Merrie Land est une lettre d’amour déguisée…
S’en aller à regret, se sentir abandonné, ou être arraché à sa terre natale : des sujets au centre de ce nouvel album doux et sensible. “On plane au-dessus de différents endroits pour regarder ce qui se passe en bas, explique Damon, qui a en grande partie enregistré dans son studio londonien. C’est un album qui provient d’une affection profonde teintée de tristesse.” Dans un communiqué, Merrie Land est décrit comme une “lettre d’adieu”. On y voit surtout une lettre d’amour déguisée. “C’est vrai, reconnaît Damon.

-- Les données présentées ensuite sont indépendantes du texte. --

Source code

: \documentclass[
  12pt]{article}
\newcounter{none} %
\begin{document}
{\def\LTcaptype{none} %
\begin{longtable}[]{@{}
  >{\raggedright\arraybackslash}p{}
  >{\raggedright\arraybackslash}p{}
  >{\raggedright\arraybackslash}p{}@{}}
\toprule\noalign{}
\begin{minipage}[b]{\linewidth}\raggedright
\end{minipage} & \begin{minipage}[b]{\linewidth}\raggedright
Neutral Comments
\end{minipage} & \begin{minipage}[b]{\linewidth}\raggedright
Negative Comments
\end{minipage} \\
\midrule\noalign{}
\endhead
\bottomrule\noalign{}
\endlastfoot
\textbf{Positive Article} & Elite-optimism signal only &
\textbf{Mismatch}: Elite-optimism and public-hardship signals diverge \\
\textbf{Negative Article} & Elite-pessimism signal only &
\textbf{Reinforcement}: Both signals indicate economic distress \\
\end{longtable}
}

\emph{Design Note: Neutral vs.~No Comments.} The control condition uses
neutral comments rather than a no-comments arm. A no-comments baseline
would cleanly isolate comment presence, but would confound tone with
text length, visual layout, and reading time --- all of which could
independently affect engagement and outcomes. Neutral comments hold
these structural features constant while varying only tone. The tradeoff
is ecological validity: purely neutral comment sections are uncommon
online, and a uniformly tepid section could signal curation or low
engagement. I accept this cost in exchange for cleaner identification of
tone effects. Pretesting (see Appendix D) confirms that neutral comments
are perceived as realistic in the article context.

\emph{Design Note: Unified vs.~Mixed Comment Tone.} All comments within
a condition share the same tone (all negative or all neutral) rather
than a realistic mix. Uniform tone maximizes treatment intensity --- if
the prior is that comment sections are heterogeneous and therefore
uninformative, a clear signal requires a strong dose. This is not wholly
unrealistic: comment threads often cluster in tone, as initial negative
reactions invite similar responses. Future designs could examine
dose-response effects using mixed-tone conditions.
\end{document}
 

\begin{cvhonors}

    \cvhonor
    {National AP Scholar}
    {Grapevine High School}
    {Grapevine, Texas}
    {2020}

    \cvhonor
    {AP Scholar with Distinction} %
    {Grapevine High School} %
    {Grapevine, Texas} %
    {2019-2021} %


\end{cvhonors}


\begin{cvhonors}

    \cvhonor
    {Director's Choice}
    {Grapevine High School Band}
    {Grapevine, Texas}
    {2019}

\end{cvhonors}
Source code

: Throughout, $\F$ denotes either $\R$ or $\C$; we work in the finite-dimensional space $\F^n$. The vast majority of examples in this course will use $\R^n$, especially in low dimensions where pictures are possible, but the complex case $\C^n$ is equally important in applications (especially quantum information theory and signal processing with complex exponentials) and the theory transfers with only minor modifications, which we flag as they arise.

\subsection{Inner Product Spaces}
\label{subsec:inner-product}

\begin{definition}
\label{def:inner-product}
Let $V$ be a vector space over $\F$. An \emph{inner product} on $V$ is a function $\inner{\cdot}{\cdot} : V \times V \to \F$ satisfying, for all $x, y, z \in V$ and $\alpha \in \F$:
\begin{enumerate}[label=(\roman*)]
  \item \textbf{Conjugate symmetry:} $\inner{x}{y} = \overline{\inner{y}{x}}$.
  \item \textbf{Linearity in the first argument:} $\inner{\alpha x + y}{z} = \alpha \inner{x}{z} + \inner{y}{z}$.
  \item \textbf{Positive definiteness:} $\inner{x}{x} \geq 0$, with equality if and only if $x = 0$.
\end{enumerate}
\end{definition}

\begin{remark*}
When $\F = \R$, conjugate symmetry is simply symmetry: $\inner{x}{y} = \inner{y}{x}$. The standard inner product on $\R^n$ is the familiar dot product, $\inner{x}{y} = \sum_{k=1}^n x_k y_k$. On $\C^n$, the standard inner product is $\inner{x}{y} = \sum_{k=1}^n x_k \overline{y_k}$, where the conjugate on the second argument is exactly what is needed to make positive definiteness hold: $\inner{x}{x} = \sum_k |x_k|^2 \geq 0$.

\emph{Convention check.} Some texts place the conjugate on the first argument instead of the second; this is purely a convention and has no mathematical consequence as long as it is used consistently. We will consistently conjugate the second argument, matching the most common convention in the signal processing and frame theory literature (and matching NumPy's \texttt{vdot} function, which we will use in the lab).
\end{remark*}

C’est un peu des deux. Certains passages de cette lettre sont parfois durs à lire et ils ont été difficiles à écrire aussi. A la base, je ne voulais pas mettre la dernière chanson, The Poison Tree. Je l’avais remplacée par un autre morceau, beaucoup plus punk et rentre-dedans. Mais on s’est aperçu que The Poison Tree nous prenait par surprise après The Last Man to Leave, avec un côté dernière danse : tout le monde rentre chez soi et se réveillera le lendemain matin en hurlant ‘mais qu’ai-je fait ?’ Cet album s’arrête juste avant que ce matin-là n’arrive.”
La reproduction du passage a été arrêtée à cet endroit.